*** Opening of TASK DATA ***
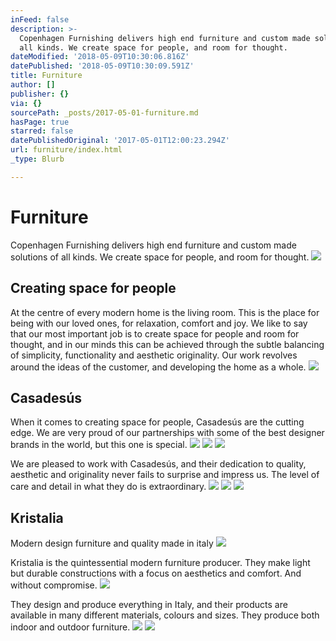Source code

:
 ```yaml
---
inFeed: false
description: >-
  Copenhagen Furnishing delivers high end furniture and custom made solutions of
  all kinds. We create space for people, and room for thought.
dateModified: '2018-05-09T10:30:06.816Z'
datePublished: '2018-05-09T10:30:09.591Z'
title: Furniture
author: []
publisher: {}
via: {}
sourcePath: _posts/2017-05-01-furniture.md
hasPage: true
starred: false
datePublishedOriginal: '2017-05-01T12:00:23.294Z'
url: furniture/index.html
_type: Blurb

---
```

# Furniture

Copenhagen Furnishing delivers high end furniture and custom made solutions of all kinds. We create space for people, and room for thought.
![](https://the-grid-user-content.s3-us-west-2.amazonaws.com/e9260245-7f59-4d3a-ba6e-d17162e99058.jpg)

## Creating space for people

At the centre of every modern home is the living room. This is the place for being with our loved ones, for relaxation, comfort and joy. We like to say that our most important job is to create space for people and room for thought, and in our minds this can be achieved through the subtle balancing of simplicity, functionality and aesthetic originality. Our work revolves around the ideas of the customer, and developing the home as a whole.
![](https://the-grid-user-content.s3-us-west-2.amazonaws.com/c23b4f75-fd19-4ad8-b6a3-23133fe510f0.jpg)

## Casadesús

When it comes to creating space for people, Casadesús are the cutting edge. We are very proud of our partnerships with some of the best designer brands in the world, but this one is special.
![](https://the-grid-user-content.s3-us-west-2.amazonaws.com/16a39ff1-4fe0-4e5d-8e31-0ab0afb399ff.png)
![](https://the-grid-user-content.s3-us-west-2.amazonaws.com/d3ba5192-c36a-4d5b-984a-9408f599eccb.png)
![](https://the-grid-user-content.s3-us-west-2.amazonaws.com/b8fde87a-70ab-4943-adae-b917eb0d8c3e.jpg)

We are pleased to work with Casadesús, and their dedication to quality, aesthetic and originality never fails to surprise and impress us. The level of care and detail in what they do is extraordinary.
![](https://the-grid-user-content.s3-us-west-2.amazonaws.com/3a8d4219-97a8-4bf3-812a-aa9cf5753b1f.png)
![](https://the-grid-user-content.s3-us-west-2.amazonaws.com/8e28e13c-c1d7-4b94-a2f8-541931f036a8.jpg)
![](https://the-grid-user-content.s3-us-west-2.amazonaws.com/f2c3aea7-ad1d-4873-b0c2-ca71ba55fb0d.jpg)

## Kristalia

Modern design furniture and quality made ​​in italy
![](https://the-grid-user-content.s3-us-west-2.amazonaws.com/660fd45d-eb8f-4135-9ebc-c26370b7f0c9.jpg)

Kristalia is the quintessential modern furniture producer. They make light but durable constructions with a focus on aesthetics and comfort. And without compromise.
![](https://the-grid-user-content.s3-us-west-2.amazonaws.com/a5f95e65-6859-4e84-8376-9c75dd4bb35c.jpg)

They design and produce everything in Italy, and their products are available in many different materials, colours and sizes. They produce both indoor and outdoor furniture.
![](https://the-grid-user-content.s3-us-west-2.amazonaws.com/c00492e1-6499-4857-95fd-27b26d30a0c4.jpg)
![](https://the-grid-user-content.s3-us-west-2.amazonaws.com/31bf7799-7300-45c8-91f7-abcea485d31b.jpg)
*** Close of TASK DATA ***
▸ WORK REQUIRED
Could you repeat all of the entries exactly, without the pictures?

▸ RESPONSE TO THE TASK
Source code

:
 ```yaml
---
inFeed: false
description: >-
  Copenhagen Furnishing delivers high end furniture and custom made solutions of
  all kinds. We create space for people, and room for thought.
dateModified: '2018-05-09T10:30:06.816Z'
datePublished: '2018-05-09T10:30:09.591Z'
title: Furniture
author: []
publisher: {}
via: {}
sourcePath: _posts/2017-05-01-furniture.md
hasPage: true
starred: false
datePublishedOriginal: '2017-05-01T12:00:23.294Z'
url: furniture/index.html
_type: Blurb

---
```

# Furniture

Copenhagen Furnishing delivers high end furniture and custom made solutions of all kinds. We create space for people, and room for thought.
![](https://the-grid-user-content.s3-us-west-2.amazonaws.com/e9260245-7f59-4d3a-ba6e-d17162e99058.jpg)

## Creating space for people

At the centre of every modern home is the living room. This is the place for being with our loved ones, for relaxation, comfort and joy. We like to say that our most important job is to create space for people and room for thought, and in our minds this can be achieved through the subtle balancing of simplicity, functionality and aesthetic originality. Our work revolves around the ideas of the customer, and developing the home as a whole.
![](https://the-grid-user-content.s3-us-west-2.amazonaws.com/c23b4f75-fd19-4ad8-b6a3-23133fe510f0.jpg)

## Casadesús

When it comes to creating space for people, Casadesús are the cutting edge. We are very proud of our partnerships with some of the best designer brands in the world, but this one is special.
![](https://the-grid-user-content.s3-us-west-2.amazonaws.com/16a39ff1-4fe0-4e5d-8e31-0ab0afb399ff.png)
![](https://the-grid-user-content.s3-us-west-2.amazonaws.com/d3ba5192-c36a-4d5b-984a-9408f599eccb.png)
![](https://the-grid-user-content.s3-us-west-2.amazonaws.com/b8fde87a-70ab-4943-adae-b917eb0d8c3e.jpg)

We are pleased to work with Casadesús, and their dedication to quality, aesthetic and originality never fails to surprise and impress us. The level of care and detail in what they do is extraordinary.
![](https://the-grid-user-content.s3-us-west-2.amazonaws.com/3a8d4219-97a8-4bf3-812a-aa9cf5753b1f.png)
![](https://the-grid-user-content.s3-us-west-2.amazonaws.com/8e28e13c-c1d7-4b94-a2f8-541931f036a8.jpg)
![](https://the-grid-user-content.s3-us-west-2.amazonaws.com/f2c3aea7-ad1d-4873-b0c2-ca71ba55fb0d.jpg)

## Kristalia

Modern design furniture and quality made ​​in italy
![](https://the-grid-user-content.s3-us-west-2.amazonaws.com/660fd45d-eb8f-4135-9ebc-c26370b7f0c9.jpg)

Kristalia is the quintessential modern furniture producer. They make light but durable constructions with a focus on aesthetics and comfort. And without compromise.
![](https://the-grid-user-content.s3-us-west-2.amazonaws.com/a5f95e65-6859-4e84-8376-9c75dd4bb35c.jpg)

They design and produce everything in Italy, and their products are available in many different materials, colours and sizes. They produce both indoor and outdoor furniture.
![](https://the-grid-user-content.s3-us-west-2.amazonaws.com/c00492e1-6499-4857-95fd-27b26d30a0c4.jpg)
![](https://the-grid-user-content.s3-us-west-2.amazonaws.com/31bf7799-7300-45c8-91f7-abcea485d31b.jpg)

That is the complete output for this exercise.